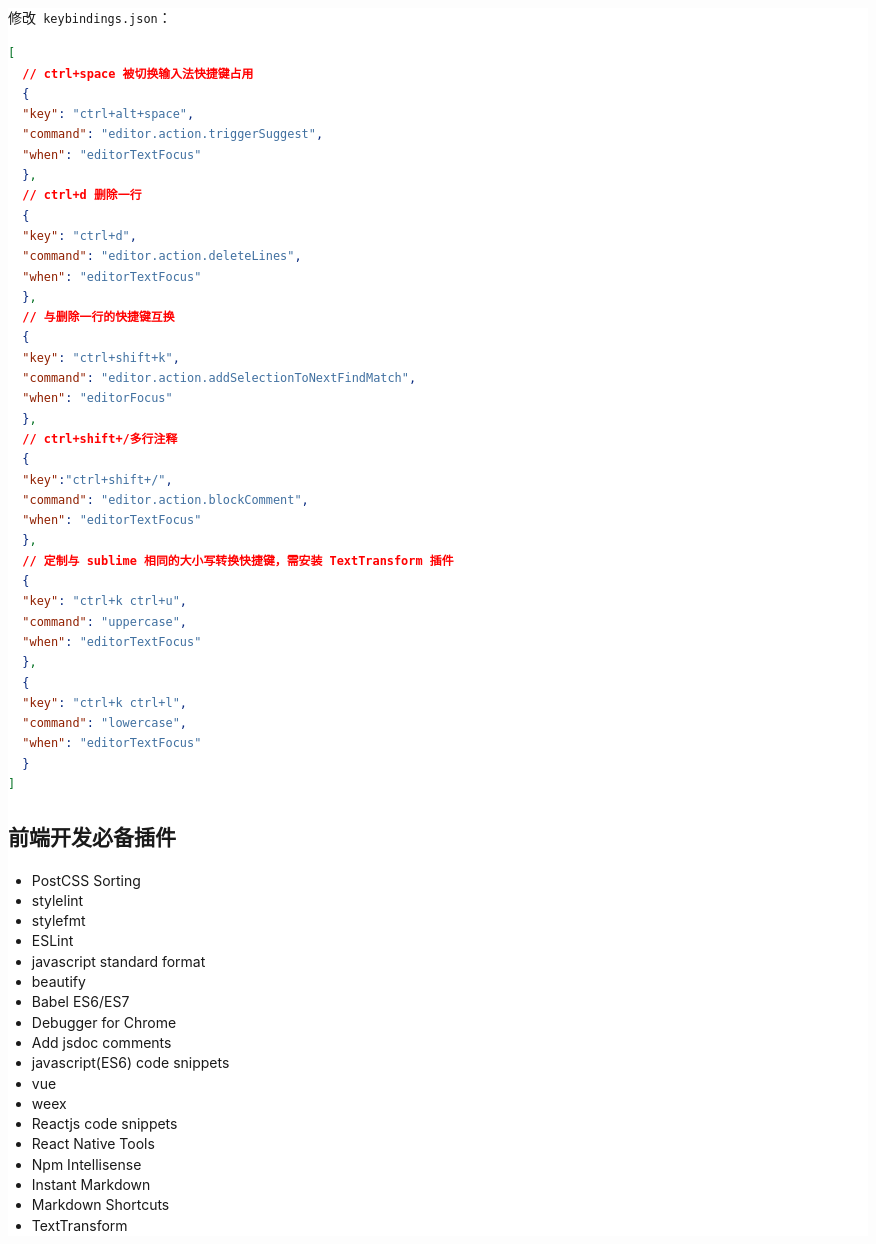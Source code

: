 修改` keybindings.json`：

```json
[
  // ctrl+space 被切换输入法快捷键占用
  {
  "key": "ctrl+alt+space",
  "command": "editor.action.triggerSuggest",
  "when": "editorTextFocus"
  },
  // ctrl+d 删除一行
  {
  "key": "ctrl+d",
  "command": "editor.action.deleteLines",
  "when": "editorTextFocus"
  },
  // 与删除一行的快捷键互换
  {
  "key": "ctrl+shift+k",
  "command": "editor.action.addSelectionToNextFindMatch",
  "when": "editorFocus"
  },
  // ctrl+shift+/多行注释
  {
  "key":"ctrl+shift+/",
  "command": "editor.action.blockComment",
  "when": "editorTextFocus"
  },
  // 定制与 sublime 相同的大小写转换快捷键，需安装 TextTransform 插件
  {
  "key": "ctrl+k ctrl+u",
  "command": "uppercase",
  "when": "editorTextFocus"
  },
  {
  "key": "ctrl+k ctrl+l",
  "command": "lowercase",
  "when": "editorTextFocus"
  }
]
```


## 前端开发必备插件

- PostCSS Sorting
- stylelint
- stylefmt
- ESLint
- javascript standard format
- beautify
- Babel ES6/ES7
- Debugger for Chrome
- Add jsdoc comments
- javascript(ES6) code snippets
- vue
- weex
- Reactjs code snippets
- React Native Tools
- Npm Intellisense
- Instant Markdown
- Markdown Shortcuts
- TextTransform
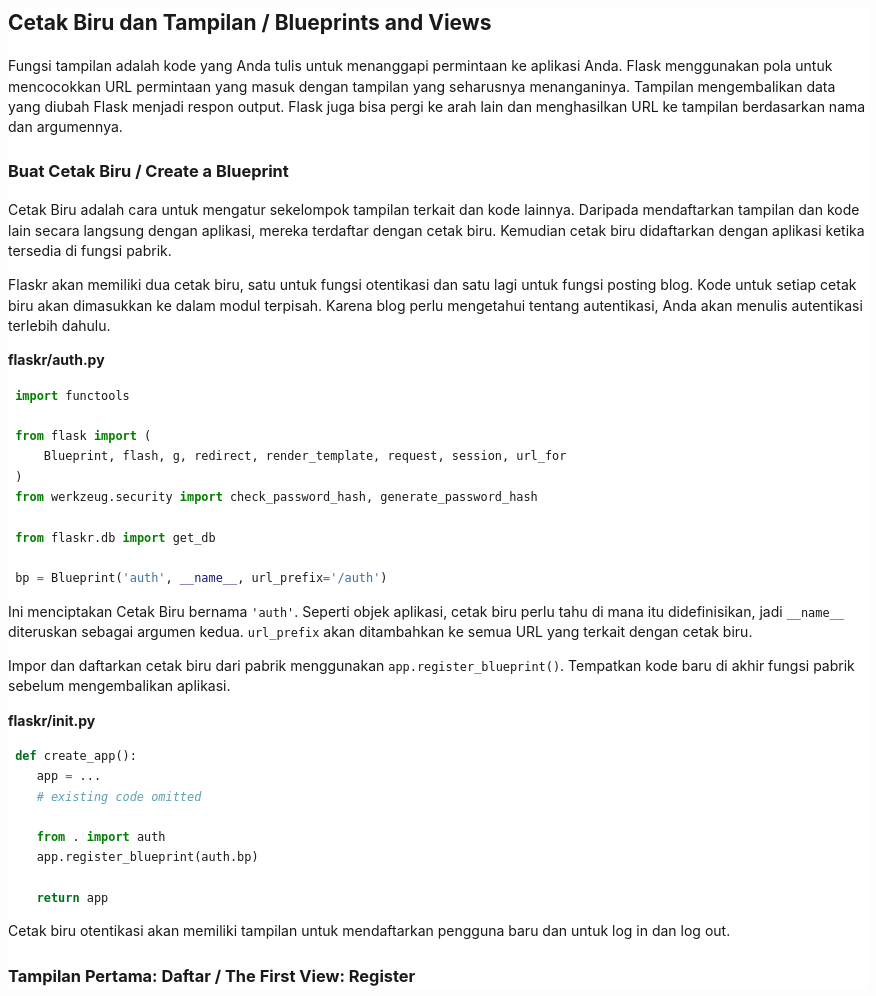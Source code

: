 
## Cetak Biru dan Tampilan / Blueprints and Views

Fungsi tampilan adalah kode yang Anda tulis untuk menanggapi permintaan ke aplikasi Anda. Flask menggunakan pola untuk mencocokkan URL permintaan yang masuk dengan tampilan yang seharusnya menanganinya. Tampilan mengembalikan data yang diubah Flask menjadi respon output. Flask juga bisa pergi ke arah lain dan menghasilkan URL ke tampilan berdasarkan nama dan argumennya.

### Buat Cetak Biru / Create a Blueprint

Cetak Biru adalah cara untuk mengatur sekelompok tampilan terkait dan kode lainnya. Daripada mendaftarkan tampilan dan kode lain secara langsung dengan aplikasi, mereka terdaftar dengan cetak biru. Kemudian cetak biru didaftarkan dengan aplikasi ketika tersedia di fungsi pabrik.

Flaskr akan memiliki dua cetak biru, satu untuk fungsi otentikasi dan satu lagi untuk fungsi posting blog. Kode untuk setiap cetak biru akan dimasukkan ke dalam modul terpisah. Karena blog perlu mengetahui tentang autentikasi, Anda akan menulis autentikasi terlebih dahulu.

**flaskr/auth.py**
```python
 import functools

 from flask import (
     Blueprint, flash, g, redirect, render_template, request, session, url_for
 )
 from werkzeug.security import check_password_hash, generate_password_hash

 from flaskr.db import get_db

 bp = Blueprint('auth', __name__, url_prefix='/auth')
 ```

Ini menciptakan Cetak Biru bernama ``'auth'``. Seperti objek aplikasi, cetak biru perlu tahu di mana itu didefinisikan, jadi ``__name__`` diteruskan sebagai argumen kedua. ``url_prefix`` akan ditambahkan ke semua URL yang terkait dengan cetak biru.

Impor dan daftarkan cetak biru dari pabrik menggunakan ``app.register_blueprint()``. Tempatkan kode baru di akhir fungsi pabrik sebelum mengembalikan aplikasi.

**flaskr/__init__.py**
```python
 def create_app():
    app = ...
    # existing code omitted

    from . import auth
    app.register_blueprint(auth.bp)

    return app
 ```

Cetak biru otentikasi akan memiliki tampilan untuk mendaftarkan pengguna baru dan untuk log in dan log out.

### Tampilan Pertama: Daftar / The First View: Register
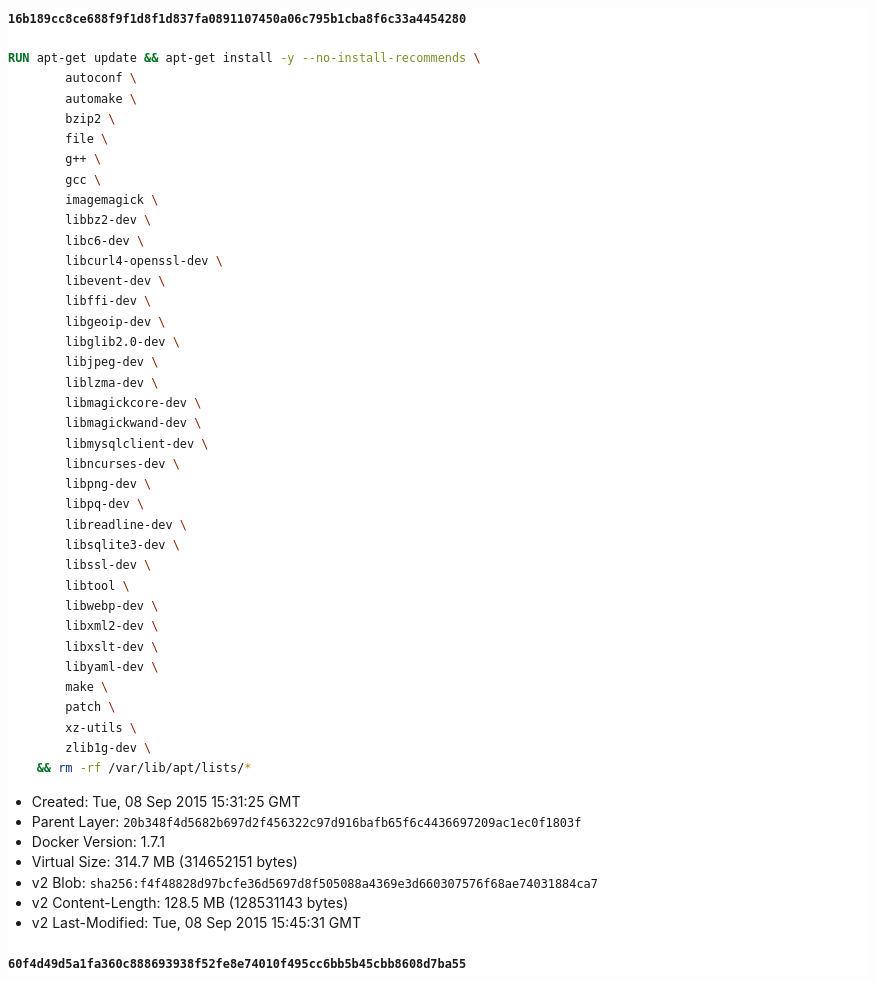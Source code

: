 #### `16b189cc8ce688f9f1d8f1d837fa0891107450a06c795b1cba8f6c33a4454280`

```dockerfile
RUN apt-get update && apt-get install -y --no-install-recommends \
		autoconf \
		automake \
		bzip2 \
		file \
		g++ \
		gcc \
		imagemagick \
		libbz2-dev \
		libc6-dev \
		libcurl4-openssl-dev \
		libevent-dev \
		libffi-dev \
		libgeoip-dev \
		libglib2.0-dev \
		libjpeg-dev \
		liblzma-dev \
		libmagickcore-dev \
		libmagickwand-dev \
		libmysqlclient-dev \
		libncurses-dev \
		libpng-dev \
		libpq-dev \
		libreadline-dev \
		libsqlite3-dev \
		libssl-dev \
		libtool \
		libwebp-dev \
		libxml2-dev \
		libxslt-dev \
		libyaml-dev \
		make \
		patch \
		xz-utils \
		zlib1g-dev \
	&& rm -rf /var/lib/apt/lists/*
```

-	Created: Tue, 08 Sep 2015 15:31:25 GMT
-	Parent Layer: `20b348f4d5682b697d2f456322c97d916bafb65f6c4436697209ac1ec0f1803f`
-	Docker Version: 1.7.1
-	Virtual Size: 314.7 MB (314652151 bytes)
-	v2 Blob: `sha256:f4f48828d97bcfe36d5697d8f505088a4369e3d660307576f68ae74031884ca7`
-	v2 Content-Length: 128.5 MB (128531143 bytes)
-	v2 Last-Modified: Tue, 08 Sep 2015 15:45:31 GMT

#### `60f4d49d5a1fa360c888693938f52fe8e74010f495cc6bb5b45cbb8608d7ba55`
= = = = =
The reply should consist solely of the number of lines in the records that include "TextTransform".

__Task output__:
2